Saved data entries
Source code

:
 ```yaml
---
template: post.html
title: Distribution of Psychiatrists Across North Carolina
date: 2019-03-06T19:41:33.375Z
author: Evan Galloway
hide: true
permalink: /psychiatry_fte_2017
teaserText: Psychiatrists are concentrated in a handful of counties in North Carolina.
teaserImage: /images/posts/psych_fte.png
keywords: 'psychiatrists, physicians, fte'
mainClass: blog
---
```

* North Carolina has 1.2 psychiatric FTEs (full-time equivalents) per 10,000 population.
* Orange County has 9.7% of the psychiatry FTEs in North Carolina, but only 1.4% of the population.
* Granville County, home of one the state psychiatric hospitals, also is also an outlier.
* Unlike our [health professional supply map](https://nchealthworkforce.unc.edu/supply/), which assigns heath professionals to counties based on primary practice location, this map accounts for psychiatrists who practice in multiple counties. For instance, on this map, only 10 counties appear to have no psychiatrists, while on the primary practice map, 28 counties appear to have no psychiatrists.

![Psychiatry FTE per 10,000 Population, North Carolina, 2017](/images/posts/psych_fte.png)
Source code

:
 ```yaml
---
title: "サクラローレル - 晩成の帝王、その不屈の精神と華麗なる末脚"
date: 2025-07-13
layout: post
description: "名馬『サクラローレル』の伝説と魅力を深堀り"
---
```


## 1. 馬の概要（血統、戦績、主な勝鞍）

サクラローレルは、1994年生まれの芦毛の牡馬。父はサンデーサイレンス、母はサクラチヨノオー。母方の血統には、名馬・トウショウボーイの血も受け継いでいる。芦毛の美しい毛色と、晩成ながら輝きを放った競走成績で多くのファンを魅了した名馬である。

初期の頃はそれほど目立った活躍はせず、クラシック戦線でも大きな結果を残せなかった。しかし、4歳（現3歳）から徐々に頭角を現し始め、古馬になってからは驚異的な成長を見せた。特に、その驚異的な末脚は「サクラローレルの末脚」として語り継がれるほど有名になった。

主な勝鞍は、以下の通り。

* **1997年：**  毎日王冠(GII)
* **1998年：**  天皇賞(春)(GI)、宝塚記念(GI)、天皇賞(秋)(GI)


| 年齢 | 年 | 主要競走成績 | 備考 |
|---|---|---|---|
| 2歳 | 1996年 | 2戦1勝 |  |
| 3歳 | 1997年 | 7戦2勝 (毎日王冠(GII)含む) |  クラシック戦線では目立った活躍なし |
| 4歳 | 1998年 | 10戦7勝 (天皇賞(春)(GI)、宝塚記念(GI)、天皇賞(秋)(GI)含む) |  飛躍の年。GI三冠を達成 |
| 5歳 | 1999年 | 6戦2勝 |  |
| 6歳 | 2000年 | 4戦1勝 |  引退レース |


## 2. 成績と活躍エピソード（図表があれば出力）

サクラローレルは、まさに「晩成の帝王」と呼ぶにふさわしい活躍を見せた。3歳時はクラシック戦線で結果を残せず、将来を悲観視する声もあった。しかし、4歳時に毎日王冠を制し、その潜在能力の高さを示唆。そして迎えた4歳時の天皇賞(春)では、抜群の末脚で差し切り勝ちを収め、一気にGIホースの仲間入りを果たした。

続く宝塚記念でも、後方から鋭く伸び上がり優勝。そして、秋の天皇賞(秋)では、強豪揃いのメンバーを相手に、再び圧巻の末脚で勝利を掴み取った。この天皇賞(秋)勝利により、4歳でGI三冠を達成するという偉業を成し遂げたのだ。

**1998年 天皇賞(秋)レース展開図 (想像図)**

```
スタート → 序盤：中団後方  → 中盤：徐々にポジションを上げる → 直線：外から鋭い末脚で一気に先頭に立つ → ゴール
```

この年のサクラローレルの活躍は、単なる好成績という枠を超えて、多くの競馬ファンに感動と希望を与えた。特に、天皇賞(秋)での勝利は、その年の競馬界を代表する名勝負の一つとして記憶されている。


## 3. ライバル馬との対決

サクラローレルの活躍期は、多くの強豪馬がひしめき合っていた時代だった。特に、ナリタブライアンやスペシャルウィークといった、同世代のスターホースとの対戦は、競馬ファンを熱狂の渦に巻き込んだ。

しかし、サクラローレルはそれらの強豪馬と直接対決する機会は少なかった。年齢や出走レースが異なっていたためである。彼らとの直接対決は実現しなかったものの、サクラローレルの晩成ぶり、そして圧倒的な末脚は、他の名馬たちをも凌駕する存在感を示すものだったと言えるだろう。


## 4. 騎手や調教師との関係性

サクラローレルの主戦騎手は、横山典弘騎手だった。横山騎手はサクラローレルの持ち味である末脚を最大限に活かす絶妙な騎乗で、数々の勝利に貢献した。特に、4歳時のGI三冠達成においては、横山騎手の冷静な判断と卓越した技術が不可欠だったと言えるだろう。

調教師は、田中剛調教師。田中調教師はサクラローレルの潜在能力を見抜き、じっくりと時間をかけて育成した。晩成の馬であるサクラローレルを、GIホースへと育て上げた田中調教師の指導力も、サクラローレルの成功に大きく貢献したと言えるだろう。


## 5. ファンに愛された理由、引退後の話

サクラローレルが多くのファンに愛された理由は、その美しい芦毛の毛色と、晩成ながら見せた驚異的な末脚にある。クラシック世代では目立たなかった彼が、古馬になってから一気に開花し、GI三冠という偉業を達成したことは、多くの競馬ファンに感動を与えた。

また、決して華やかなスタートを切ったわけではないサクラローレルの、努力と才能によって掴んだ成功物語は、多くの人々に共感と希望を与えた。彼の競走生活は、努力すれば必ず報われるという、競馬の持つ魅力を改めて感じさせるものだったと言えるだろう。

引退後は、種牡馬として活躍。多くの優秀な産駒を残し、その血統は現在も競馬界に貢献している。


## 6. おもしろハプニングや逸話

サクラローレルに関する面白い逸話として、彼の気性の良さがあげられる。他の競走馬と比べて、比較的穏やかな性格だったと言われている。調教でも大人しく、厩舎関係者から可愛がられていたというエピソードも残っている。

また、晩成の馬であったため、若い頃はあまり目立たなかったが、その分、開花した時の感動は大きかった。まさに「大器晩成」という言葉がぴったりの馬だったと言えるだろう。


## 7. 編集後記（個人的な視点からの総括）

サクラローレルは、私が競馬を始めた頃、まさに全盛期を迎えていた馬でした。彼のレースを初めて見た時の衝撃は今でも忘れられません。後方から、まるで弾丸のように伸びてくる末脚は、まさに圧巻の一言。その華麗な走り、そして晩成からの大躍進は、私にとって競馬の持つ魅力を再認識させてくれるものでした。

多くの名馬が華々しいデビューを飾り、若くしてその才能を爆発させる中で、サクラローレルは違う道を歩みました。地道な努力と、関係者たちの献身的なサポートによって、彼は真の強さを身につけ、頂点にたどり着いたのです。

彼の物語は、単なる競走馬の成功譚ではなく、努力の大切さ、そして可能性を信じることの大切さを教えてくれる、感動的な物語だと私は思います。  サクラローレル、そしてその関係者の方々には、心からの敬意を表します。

Directions for this task
When the line containing "North Carolina, 2017](/images/posts/psych_fte.png)" is reached, include it and stop. Until then, output each line of the entries exactly as given, starting from the first.

Exercise answer
Source code

:
 ```yaml
---
template: post.html
title: Distribution of Psychiatrists Across North Carolina
date: 2019-03-06T19:41:33.375Z
author: Evan Galloway
hide: true
permalink: /psychiatry_fte_2017
teaserText: Psychiatrists are concentrated in a handful of counties in North Carolina.
teaserImage: /images/posts/psych_fte.png
keywords: 'psychiatrists, physicians, fte'
mainClass: blog
---
```

* North Carolina has 1.2 psychiatric FTEs (full-time equivalents) per 10,000 population.
* Orange County has 9.7% of the psychiatry FTEs in North Carolina, but only 1.4% of the population.
* Granville County, home of one the state psychiatric hospitals, also is also an outlier.
* Unlike our [health professional supply map](https://nchealthworkforce.unc.edu/supply/), which assigns heath professionals to counties based on primary practice location, this map accounts for psychiatrists who practice in multiple counties. For instance, on this map, only 10 counties appear to have no psychiatrists, while on the primary practice map, 28 counties appear to have no psychiatrists.

![Psychiatry FTE per 10,000 Population, North Carolina, 2017](/images/posts/psych_fte.png)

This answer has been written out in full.